Philipp Lenssen [PersonRank 10]

Monday, June 18, 2007
17 years ago2,592 views

Matthew reports of his experiences interviewing for a job at Google. Here's an interesting bit:

<<When I was going through the interviews, one of the interviewers (and I hope I’m not out of line here) actually spoke about the fact that Google pulls together information from heaps of different resources (blogs, forums etc) on a regular basis and tries to quantitatively (from qualitative signals) assess 'webmaster sentiment' – and use it as an early warning system to alert them if things (like an algorithm change for instance) have had any unforseen impact. That made me sit back and go 'wow'.>>

http://www.utheguru.com/my-recent-interview-with-google

Matthew James [PersonRank 1]

17 years ago #

Hi Philipp!

I'll correct a small misconception there – my impression was that the monitoring is manual – ie – real googlers at real desks actually read real blogs and come up with real impressions about what is really being said ;)

Cheers,

Matt

Roger Browne [PersonRank 10]

17 years ago #

Well ... the system doesn't seem to have alerted them to the increasing unease over censorship. Or maybe that's not an "unforseen" impact.
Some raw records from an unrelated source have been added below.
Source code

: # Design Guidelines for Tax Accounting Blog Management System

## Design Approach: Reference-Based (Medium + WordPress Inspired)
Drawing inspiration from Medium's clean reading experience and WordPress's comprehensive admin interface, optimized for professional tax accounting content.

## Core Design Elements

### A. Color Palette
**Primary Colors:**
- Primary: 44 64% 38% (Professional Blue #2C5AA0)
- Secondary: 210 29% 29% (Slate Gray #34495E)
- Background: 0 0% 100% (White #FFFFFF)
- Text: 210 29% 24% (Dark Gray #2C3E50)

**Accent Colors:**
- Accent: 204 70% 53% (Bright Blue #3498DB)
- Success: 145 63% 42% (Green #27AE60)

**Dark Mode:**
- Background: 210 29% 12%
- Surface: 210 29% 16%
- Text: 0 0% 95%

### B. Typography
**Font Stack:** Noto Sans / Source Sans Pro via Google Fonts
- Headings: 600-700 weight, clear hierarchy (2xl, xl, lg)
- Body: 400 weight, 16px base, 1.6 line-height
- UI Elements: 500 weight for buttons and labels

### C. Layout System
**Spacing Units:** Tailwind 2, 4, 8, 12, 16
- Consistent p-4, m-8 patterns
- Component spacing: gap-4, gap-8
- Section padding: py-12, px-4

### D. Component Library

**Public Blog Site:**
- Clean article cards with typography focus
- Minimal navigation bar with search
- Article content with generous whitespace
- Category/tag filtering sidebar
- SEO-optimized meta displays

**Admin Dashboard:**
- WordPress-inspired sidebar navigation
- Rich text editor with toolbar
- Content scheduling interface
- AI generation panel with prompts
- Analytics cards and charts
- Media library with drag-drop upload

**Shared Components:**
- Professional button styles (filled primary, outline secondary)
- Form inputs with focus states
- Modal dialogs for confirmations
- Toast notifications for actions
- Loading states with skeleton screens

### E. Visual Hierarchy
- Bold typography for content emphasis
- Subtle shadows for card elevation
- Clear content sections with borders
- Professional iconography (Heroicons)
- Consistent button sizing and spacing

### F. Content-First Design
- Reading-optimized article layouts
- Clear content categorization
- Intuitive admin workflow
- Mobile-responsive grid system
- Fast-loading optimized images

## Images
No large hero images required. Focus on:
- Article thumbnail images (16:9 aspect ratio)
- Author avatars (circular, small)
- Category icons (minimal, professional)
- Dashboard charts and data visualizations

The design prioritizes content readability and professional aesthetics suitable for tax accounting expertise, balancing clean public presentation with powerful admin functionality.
Philipp Lenssen [PersonRank 10]

17 years ago #

> my impression was that the monitoring is manual

Ah OK. I guess something in my brain is wired to assume Google is always doing things with algorithms not humans :)
I heard of other companies having "Online Analysts" as employees, who go through all kinds of blogs to collect feedback. I've also seen Microsoft-internal mailings being circulated with nothing but summaries of breaking news from mainstream & blog sources alike.

Matthew James [PersonRank 1]

17 years ago #

> I guess something in my brain is wired to assume Google is always doing things with algorithms not humans

Hehe – well. I think they're certainly LOOKING to go that way – take the google webmaster help forums, for instance – traffic on them has been growing relatively exponentially over the last 6 months – at the mo we (ocassionally) get some googler input on there – but it seems less and less.

Google's buzz word is 'scalability' and if they can develop algorithms to 'take the temp' you can bet they will – but I did get the impression that employees are constantly readers – and I don't think there is any algorithm that can adequately measure the complete context of articles just yet.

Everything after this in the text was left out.